Esta primavera, por ejemplo, me dio por escuchar en bucle La Lambada, el gran hit de finales de los 80. Deduzco que estaba reconectando con la niña de 10 u 11 años que le gustaba bailar y era feliz cuando se colaba en la discoteca del hotel donde nos alojábamos para ir a esquiar. Durante el confinamiento también me dio por escuchar sin parar Kokomo, una canción de los Beach Boys que cuando la bailo en bata y pijama me hace sentir la mujer más sexy del mundo; y I Follow Rivers, un hit de la música Pop que yo asocio a la película La Vie d’Adele, que me encantó.

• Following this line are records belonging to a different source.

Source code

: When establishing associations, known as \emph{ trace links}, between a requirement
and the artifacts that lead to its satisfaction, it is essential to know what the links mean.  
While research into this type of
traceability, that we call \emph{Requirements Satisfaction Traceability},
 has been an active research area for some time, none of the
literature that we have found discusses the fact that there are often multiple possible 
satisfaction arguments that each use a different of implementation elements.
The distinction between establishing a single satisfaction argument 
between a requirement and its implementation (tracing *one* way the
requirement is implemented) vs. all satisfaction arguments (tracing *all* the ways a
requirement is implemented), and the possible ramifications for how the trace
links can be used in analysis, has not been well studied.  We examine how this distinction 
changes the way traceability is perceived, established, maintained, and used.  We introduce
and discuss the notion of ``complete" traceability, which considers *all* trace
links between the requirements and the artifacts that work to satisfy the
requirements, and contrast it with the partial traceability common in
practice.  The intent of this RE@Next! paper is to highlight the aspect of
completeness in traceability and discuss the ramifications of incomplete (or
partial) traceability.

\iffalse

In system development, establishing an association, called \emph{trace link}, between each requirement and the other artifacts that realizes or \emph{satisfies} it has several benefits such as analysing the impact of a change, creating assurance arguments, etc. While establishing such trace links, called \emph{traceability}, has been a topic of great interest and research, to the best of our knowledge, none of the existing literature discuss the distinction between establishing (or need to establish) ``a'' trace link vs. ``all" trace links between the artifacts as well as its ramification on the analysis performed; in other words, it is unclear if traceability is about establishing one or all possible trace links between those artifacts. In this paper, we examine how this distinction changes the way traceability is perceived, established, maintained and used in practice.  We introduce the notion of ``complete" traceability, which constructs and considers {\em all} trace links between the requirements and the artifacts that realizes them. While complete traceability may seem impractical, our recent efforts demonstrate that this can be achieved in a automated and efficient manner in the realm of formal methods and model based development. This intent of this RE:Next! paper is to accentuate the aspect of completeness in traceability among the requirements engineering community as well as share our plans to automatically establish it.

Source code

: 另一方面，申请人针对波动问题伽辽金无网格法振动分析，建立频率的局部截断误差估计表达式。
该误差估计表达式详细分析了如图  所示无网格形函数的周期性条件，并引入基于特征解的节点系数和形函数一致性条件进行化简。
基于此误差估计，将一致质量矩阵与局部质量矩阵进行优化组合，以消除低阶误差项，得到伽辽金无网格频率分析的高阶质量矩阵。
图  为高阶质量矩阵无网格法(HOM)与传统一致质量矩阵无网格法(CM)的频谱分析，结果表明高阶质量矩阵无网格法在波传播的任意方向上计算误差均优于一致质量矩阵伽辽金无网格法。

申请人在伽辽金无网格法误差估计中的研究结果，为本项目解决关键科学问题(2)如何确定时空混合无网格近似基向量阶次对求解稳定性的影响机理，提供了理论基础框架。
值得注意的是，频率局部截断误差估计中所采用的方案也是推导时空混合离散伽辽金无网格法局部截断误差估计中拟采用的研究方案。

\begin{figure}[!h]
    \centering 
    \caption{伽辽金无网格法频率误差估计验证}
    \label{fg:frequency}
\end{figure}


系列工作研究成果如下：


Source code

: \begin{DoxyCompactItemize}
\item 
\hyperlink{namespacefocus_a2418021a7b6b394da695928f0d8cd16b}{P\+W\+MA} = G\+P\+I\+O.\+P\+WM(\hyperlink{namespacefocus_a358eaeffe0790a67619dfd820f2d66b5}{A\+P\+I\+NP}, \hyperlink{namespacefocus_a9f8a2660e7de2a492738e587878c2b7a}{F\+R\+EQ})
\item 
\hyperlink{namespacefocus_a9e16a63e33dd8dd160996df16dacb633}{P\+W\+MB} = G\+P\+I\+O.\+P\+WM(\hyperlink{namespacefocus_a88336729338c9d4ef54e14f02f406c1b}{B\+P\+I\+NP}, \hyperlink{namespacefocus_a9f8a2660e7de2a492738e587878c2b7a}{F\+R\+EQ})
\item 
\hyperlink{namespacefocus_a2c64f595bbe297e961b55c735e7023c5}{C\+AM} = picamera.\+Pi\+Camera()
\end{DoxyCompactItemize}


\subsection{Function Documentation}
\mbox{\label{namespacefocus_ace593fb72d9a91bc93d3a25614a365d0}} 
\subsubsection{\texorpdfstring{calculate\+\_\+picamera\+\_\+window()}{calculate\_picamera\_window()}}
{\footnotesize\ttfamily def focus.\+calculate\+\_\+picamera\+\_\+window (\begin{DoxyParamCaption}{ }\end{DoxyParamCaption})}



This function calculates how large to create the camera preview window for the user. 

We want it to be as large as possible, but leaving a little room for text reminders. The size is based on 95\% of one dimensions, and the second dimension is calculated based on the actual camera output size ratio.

En otoño, un poco más liberada de tanto confinamiento y aislamiento social, me dio por escuchar en bucle Tus Ojos me recuerdan, un poema de Antonio Machado interpretado por Paco Ibáñez. Descubrí esta maravilla después de que uno de mis amores no correspondidos la compartiese en su muro de Facebook, así que supongo que cuando la escucho una y otra vez estoy reconectando con mi deseo de estar con él.

Durante las últimas semanas me había dado otra vez por escuchar en bucle La Lambada. Resulta que el ritmo brasileño es capaz de calmar a mi bebé cuando se pone a llorar como un histérico, pero, por suerte, Mozart también le gusta. Y Bob Marley. Y los villancicos:  “Virolet Sant Pere, Virolet Sant Pau, la caputxa us queia, la caputxa us cau…”, me he sorprendido cantándole estos días.

Mi padre asegura que se acuerda del día que me vino a recoger a la escuela y me subí al coche canturreando esta canción de Navidad. Debía tener unos 7 u 8 años, cuando todavía tenía capacidad para memorizar la letra de poemas y canciones. Lo que más me gustaba del mundo era subirme a una silla del comedor el día de Navidad y tratar de impresionar a mi abuela paterna, l’àvia, con la canción que hubiera aprendido ese año. L’àvia se las sabía todas de memoria y, mientras yo cantaba, ella me miraba divertida, hundiendo su barquillo en la copa de cava y canturreando por lo bajo para acompañarme: “Les gallines van pujant, juntes van i el gall cantant. Van ballant el minuet, que el xiquet molt se n’alegra, van ballant el minuet, molt se n’alegra el xiquet…”.  El año que canté este villancico fue el mejor, porque sólo nos lo sabíamos ella y yo.